El suicidio es un misterio dentro de un misterio. Una nebulosa de explicaciones, como dijo Primo Levy. En verdad, el suicidio es el gran interrogante filosófico de la vida. Albert Camus, en El Mito de Sísifo, tiraba ficha y se hacía, en verdad, la única pregunta fundamental: “¿merece la pena vivir la vida?” Una obra que arranca con aquello de “no te afanes, alma mía, por una vida inmortal, pero agota el ámbito de lo posible”. Marc Caellas, en Notas de Suicidio, dice algo muy interesante: “de ser considerado un acto libre en la antigüedad, el suicidio paso a ser pecado con el cristianismo, luego se convirtió en un crimen y ahora se considera una enfermedad”. Es cierto, el suicidio es un misterio pero también un pecado, un crimen, una enfermedad, y no terminamos de entender al suicida y, por lo tanto, no terminamos de respetarlo.
Durante muchos años, vimos el suicidio como algo exótico. Grandes artistas y escritores decidían quitarse la vida y había un aroma deslumbrante alrededor: Kurt Cobain, Hemingway, Van Gogh, Sylvia Plath, Virginia Woolf… En Torino, Italia, hay un hotel en el que puedes dormir en la habitación de un ilustre suicida. En muchos casos, eran suicidas exhibicionistas, narcisistas, que dejaban cartas transparentes como papiros, y el resto, todos nosotros, parte de un público admirado. El suicidio es también un misterio exótico hasta que te toca, claro. Un familiar suicida, un amigo, tú mismo pensando en el inicio del precipicio… Entonces el suicidio no es algo exótico, ni es un misterio, ni un dato frío, sino dolor, rabia, culpa u odio multiplicado por un millón.

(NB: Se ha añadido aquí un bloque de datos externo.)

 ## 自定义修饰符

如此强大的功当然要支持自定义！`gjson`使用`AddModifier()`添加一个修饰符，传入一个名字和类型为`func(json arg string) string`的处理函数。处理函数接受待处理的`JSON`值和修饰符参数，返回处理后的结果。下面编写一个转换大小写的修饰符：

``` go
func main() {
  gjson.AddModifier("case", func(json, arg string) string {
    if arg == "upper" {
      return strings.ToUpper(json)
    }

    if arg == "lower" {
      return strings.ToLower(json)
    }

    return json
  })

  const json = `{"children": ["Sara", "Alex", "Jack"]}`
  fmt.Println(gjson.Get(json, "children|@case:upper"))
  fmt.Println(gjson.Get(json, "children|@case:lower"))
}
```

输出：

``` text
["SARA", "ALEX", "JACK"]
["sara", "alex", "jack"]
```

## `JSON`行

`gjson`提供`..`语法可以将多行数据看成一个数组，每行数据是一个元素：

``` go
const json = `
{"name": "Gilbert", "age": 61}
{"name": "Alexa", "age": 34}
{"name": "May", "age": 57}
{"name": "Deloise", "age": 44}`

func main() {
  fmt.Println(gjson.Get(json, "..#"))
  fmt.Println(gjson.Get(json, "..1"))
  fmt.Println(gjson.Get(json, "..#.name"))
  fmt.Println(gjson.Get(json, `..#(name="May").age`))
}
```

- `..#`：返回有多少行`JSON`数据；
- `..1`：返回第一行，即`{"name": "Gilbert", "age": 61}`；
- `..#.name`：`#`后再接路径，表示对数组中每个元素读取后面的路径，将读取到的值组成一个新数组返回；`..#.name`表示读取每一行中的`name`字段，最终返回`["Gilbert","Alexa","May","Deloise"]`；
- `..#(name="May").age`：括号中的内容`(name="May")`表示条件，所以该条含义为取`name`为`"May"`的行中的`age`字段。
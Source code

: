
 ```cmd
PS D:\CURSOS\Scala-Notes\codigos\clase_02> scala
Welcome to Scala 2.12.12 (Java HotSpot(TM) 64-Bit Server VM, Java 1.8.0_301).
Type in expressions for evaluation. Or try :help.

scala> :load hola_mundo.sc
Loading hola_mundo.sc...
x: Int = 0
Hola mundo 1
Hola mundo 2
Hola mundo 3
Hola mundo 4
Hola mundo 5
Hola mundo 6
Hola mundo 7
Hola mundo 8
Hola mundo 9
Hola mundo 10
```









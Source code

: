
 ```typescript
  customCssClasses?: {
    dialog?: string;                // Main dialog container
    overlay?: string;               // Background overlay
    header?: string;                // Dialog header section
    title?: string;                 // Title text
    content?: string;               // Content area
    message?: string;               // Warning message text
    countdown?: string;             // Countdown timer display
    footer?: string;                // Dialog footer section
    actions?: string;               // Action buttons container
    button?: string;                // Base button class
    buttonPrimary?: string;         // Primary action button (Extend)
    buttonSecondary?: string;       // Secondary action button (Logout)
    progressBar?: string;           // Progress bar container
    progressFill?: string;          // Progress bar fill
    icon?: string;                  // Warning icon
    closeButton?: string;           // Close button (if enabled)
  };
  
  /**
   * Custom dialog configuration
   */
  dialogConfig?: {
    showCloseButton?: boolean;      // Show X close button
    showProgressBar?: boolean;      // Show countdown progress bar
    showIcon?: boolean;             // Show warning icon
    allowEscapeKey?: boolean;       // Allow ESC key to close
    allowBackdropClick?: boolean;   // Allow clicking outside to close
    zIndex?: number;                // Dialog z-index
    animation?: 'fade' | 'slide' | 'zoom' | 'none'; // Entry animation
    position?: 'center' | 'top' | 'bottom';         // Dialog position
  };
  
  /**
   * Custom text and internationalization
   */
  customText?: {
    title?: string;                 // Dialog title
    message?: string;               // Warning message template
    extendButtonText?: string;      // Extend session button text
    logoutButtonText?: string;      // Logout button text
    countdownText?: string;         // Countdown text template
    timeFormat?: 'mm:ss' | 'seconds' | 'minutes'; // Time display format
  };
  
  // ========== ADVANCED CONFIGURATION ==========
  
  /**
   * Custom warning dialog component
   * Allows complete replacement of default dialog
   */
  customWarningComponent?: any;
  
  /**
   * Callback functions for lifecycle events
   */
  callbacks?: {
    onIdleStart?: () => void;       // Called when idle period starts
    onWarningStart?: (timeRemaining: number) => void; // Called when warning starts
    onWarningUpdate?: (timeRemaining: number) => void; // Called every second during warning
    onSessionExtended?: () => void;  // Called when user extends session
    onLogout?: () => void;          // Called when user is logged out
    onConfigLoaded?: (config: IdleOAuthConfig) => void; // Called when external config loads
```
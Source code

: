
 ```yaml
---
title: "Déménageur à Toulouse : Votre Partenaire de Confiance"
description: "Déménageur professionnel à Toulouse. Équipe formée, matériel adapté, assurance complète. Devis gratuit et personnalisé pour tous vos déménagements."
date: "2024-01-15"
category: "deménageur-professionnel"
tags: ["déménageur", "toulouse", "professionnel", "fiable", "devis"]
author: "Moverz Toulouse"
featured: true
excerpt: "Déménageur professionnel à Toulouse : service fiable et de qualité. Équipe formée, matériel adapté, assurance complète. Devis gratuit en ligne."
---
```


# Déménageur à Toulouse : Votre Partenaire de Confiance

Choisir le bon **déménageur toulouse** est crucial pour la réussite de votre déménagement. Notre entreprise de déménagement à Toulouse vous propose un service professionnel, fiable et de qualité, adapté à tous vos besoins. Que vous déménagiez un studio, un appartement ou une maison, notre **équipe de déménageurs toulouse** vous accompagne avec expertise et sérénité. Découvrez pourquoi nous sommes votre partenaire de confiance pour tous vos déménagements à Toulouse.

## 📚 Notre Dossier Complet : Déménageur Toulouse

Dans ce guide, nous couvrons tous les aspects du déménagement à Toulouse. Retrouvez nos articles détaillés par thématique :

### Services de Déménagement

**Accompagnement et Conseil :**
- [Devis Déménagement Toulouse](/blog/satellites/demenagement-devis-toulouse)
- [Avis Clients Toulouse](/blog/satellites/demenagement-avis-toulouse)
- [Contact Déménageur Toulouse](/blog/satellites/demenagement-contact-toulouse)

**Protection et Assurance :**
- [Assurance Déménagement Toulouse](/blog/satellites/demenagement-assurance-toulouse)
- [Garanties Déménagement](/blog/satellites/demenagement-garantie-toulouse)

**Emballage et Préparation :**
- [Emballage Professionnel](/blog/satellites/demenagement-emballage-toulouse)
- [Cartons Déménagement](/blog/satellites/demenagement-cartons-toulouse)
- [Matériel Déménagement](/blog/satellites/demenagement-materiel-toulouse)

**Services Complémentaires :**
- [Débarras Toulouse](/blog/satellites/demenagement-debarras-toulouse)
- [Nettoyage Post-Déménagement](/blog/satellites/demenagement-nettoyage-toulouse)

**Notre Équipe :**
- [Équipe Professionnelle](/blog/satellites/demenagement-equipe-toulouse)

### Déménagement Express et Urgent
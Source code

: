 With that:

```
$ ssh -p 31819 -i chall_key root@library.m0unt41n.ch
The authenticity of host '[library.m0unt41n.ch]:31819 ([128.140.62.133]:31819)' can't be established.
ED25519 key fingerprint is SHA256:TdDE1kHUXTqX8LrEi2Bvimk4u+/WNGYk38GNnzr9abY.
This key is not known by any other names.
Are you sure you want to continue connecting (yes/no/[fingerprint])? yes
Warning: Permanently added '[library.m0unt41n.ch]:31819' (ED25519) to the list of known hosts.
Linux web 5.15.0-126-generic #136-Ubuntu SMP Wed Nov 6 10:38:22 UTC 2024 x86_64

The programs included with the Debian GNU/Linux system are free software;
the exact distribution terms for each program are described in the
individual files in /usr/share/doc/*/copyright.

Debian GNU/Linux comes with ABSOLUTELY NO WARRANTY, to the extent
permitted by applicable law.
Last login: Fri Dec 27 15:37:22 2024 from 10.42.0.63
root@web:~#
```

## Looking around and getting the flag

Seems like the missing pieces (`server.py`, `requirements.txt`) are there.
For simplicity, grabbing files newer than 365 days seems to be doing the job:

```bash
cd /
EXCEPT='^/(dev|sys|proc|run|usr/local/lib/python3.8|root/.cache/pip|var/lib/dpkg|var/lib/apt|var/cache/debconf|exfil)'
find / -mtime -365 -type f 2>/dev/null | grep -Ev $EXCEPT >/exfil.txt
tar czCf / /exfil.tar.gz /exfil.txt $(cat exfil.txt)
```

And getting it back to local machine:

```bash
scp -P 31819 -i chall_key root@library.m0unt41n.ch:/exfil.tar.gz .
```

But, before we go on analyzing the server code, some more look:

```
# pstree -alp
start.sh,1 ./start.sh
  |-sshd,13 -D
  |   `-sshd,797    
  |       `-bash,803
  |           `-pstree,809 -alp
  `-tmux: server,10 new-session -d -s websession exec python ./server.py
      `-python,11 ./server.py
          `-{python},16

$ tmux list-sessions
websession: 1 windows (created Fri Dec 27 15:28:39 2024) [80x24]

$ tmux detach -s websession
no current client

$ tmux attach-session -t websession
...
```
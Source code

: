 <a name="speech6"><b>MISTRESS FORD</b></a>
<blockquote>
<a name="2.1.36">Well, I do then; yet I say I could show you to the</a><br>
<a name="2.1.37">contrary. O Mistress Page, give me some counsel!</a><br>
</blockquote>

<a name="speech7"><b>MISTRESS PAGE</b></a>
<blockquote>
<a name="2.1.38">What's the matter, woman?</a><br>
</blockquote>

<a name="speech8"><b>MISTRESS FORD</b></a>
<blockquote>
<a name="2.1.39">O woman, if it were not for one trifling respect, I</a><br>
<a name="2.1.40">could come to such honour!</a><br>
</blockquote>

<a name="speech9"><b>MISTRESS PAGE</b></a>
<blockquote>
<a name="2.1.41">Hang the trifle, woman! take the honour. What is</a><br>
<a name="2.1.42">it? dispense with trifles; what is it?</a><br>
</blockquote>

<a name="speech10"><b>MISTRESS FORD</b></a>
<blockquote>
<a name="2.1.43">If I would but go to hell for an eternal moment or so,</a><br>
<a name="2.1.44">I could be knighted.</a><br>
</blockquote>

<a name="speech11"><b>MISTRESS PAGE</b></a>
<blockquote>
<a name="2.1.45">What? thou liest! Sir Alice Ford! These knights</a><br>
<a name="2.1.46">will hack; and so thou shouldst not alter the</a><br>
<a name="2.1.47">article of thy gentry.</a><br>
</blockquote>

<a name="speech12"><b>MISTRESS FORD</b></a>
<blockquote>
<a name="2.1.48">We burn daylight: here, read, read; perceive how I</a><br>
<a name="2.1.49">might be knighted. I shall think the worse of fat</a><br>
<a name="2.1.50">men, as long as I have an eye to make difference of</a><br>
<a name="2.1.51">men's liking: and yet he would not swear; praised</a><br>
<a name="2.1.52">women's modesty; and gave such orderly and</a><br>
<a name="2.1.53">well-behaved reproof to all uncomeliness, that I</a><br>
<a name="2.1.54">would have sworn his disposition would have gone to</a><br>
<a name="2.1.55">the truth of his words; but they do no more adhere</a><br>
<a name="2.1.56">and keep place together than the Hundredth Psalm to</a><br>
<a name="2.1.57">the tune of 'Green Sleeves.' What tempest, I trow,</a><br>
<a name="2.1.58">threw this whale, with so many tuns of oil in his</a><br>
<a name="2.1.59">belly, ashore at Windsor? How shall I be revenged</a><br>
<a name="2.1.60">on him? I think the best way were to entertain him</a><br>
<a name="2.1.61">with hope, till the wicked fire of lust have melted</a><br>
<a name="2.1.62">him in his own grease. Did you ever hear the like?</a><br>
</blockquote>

La ideación suicida genera mucho dolor, rabia, culpa, y carga de un sufrimiento agudo que no podemos cuantificar. Y es que el suicidio nunca termina con la muerte del suicida. El superviviente, de alguna manera, muere en parte con el suicida. Es amputado. Es un daño colateral. En fin, demasiada pena, demasiados suicidios. 11 al día, 4.000 al año y creciendo, dice la Complu. Por ello, hay que hablar de ello, escuchar, empatizar más, proteger, cuidar, acompañar… No ser indiferentes, seguir este camino que acabamos de iniciar. El suicidio de uno de nosotros no es culpa de nadie pero es responsabilidad de todos.